▶ **Problem to work on**:
The records below must be transcribed precisely and in full.

▶ **Task data**:
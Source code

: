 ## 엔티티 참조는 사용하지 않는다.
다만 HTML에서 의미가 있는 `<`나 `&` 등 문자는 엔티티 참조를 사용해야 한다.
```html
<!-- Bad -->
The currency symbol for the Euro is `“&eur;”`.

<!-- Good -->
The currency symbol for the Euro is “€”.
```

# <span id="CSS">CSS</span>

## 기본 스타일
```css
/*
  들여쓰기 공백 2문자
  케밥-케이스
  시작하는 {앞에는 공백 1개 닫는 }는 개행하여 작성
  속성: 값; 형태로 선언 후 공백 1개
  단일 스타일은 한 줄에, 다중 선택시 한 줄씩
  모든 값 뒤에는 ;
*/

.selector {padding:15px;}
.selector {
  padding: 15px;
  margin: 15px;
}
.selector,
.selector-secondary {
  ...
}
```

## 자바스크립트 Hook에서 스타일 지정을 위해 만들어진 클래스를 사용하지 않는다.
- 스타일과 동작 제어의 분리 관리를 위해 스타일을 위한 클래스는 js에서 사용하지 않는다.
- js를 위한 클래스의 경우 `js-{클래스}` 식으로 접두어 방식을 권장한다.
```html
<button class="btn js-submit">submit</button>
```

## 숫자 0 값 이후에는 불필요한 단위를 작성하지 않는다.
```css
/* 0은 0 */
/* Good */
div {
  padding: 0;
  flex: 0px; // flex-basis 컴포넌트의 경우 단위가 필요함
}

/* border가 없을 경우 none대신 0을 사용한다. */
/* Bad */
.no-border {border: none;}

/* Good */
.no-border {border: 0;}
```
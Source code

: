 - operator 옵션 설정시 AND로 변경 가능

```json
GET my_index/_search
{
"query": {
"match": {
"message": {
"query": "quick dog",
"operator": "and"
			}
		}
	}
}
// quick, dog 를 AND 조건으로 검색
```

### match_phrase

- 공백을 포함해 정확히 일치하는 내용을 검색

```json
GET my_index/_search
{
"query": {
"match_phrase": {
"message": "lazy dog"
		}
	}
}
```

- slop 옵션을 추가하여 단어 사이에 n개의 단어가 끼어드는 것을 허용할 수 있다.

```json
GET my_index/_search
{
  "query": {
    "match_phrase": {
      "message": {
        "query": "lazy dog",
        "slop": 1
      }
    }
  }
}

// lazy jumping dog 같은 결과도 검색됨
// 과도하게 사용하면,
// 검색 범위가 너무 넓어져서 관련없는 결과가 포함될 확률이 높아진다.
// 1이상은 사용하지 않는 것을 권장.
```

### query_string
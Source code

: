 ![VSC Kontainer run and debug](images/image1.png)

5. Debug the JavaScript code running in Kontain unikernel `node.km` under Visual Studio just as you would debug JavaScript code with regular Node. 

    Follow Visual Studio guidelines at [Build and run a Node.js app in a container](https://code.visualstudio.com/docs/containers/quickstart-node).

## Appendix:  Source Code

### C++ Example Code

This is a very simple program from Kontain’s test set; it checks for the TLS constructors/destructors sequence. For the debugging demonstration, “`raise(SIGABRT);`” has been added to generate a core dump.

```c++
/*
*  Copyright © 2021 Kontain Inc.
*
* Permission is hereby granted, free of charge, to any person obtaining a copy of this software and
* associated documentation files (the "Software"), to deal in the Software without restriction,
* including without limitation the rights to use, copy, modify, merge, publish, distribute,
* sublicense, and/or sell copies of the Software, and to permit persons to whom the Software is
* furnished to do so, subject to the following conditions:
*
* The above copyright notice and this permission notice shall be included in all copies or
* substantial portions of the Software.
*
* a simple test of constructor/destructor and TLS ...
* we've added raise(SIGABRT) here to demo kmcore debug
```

▶ **Your solution**:
Source code

: ## 엔티티 참조는 사용하지 않는다.
다만 HTML에서 의미가 있는 `<`나 `&` 등 문자는 엔티티 참조를 사용해야 한다.
```html
<!-- Bad -->
The currency symbol for the Euro is `“&eur;”`.

<!-- Good -->
The currency symbol for the Euro is “€”.
```

# <span id="CSS">CSS</span>

## 기본 스타일
```css
/*
  들여쓰기 공백 2문자
  케밥-케이스
  시작하는 {앞에는 공백 1개 닫는 }는 개행하여 작성
  속성: 값; 형태로 선언 후 공백 1개
  단일 스타일은 한 줄에, 다중 선택시 한 줄씩
  모든 값 뒤에는 ;
*/

.selector {padding:15px;}
.selector {
  padding: 15px;
  margin: 15px;
}
.selector,
.selector-secondary {
  ...
}
```

## 자바스크립트 Hook에서 스타일 지정을 위해 만들어진 클래스를 사용하지 않는다.
- 스타일과 동작 제어의 분리 관리를 위해 스타일을 위한 클래스는 js에서 사용하지 않는다.
- js를 위한 클래스의 경우 `js-{클래스}` 식으로 접두어 방식을 권장한다.
```html
<button class="btn js-submit">submit</button>
```

## 숫자 0 값 이후에는 불필요한 단위를 작성하지 않는다.
```css
/* 0은 0 */
/* Good */
div {
  padding: 0;
  flex: 0px; // flex-basis 컴포넌트의 경우 단위가 필요함
}

/* border가 없을 경우 none대신 0을 사용한다. */
/* Bad */
.no-border {border: none;}

/* Good */
.no-border {border: 0;}
```
Source code

: - operator 옵션 설정시 AND로 변경 가능

```json
GET my_index/_search
{
"query": {
"match": {
"message": {
"query": "quick dog",
"operator": "and"
			}
		}
	}
}
// quick, dog 를 AND 조건으로 검색
```

### match_phrase

- 공백을 포함해 정확히 일치하는 내용을 검색

```json
GET my_index/_search
{
"query": {
"match_phrase": {
"message": "lazy dog"
		}
	}
}
```

- slop 옵션을 추가하여 단어 사이에 n개의 단어가 끼어드는 것을 허용할 수 있다.

```json
GET my_index/_search
{
  "query": {
    "match_phrase": {
      "message": {
        "query": "lazy dog",
        "slop": 1
      }
    }
  }
}

// lazy jumping dog 같은 결과도 검색됨
// 과도하게 사용하면,
// 검색 범위가 너무 넓어져서 관련없는 결과가 포함될 확률이 높아진다.
// 1이상은 사용하지 않는 것을 권장.
```

### query_string
Source code

: ![VSC Kontainer run and debug](images/image1.png)

5. Debug the JavaScript code running in Kontain unikernel `node.km` under Visual Studio just as you would debug JavaScript code with regular Node. 

    Follow Visual Studio guidelines at [Build and run a Node.js app in a container](https://code.visualstudio.com/docs/containers/quickstart-node).

## Appendix:  Source Code

### C++ Example Code

This is a very simple program from Kontain’s test set; it checks for the TLS constructors/destructors sequence. For the debugging demonstration, “`raise(SIGABRT);`” has been added to generate a core dump.

```c++
/*
*  Copyright © 2021 Kontain Inc.
*
* Permission is hereby granted, free of charge, to any person obtaining a copy of this software and
* associated documentation files (the "Software"), to deal in the Software without restriction,
* including without limitation the rights to use, copy, modify, merge, publish, distribute,
* sublicense, and/or sell copies of the Software, and to permit persons to whom the Software is
* furnished to do so, subject to the following conditions:
*
* The above copyright notice and this permission notice shall be included in all copies or
* substantial portions of the Software.
*
* a simple test of constructor/destructor and TLS ...
* we've added raise(SIGABRT) here to demo kmcore debug
```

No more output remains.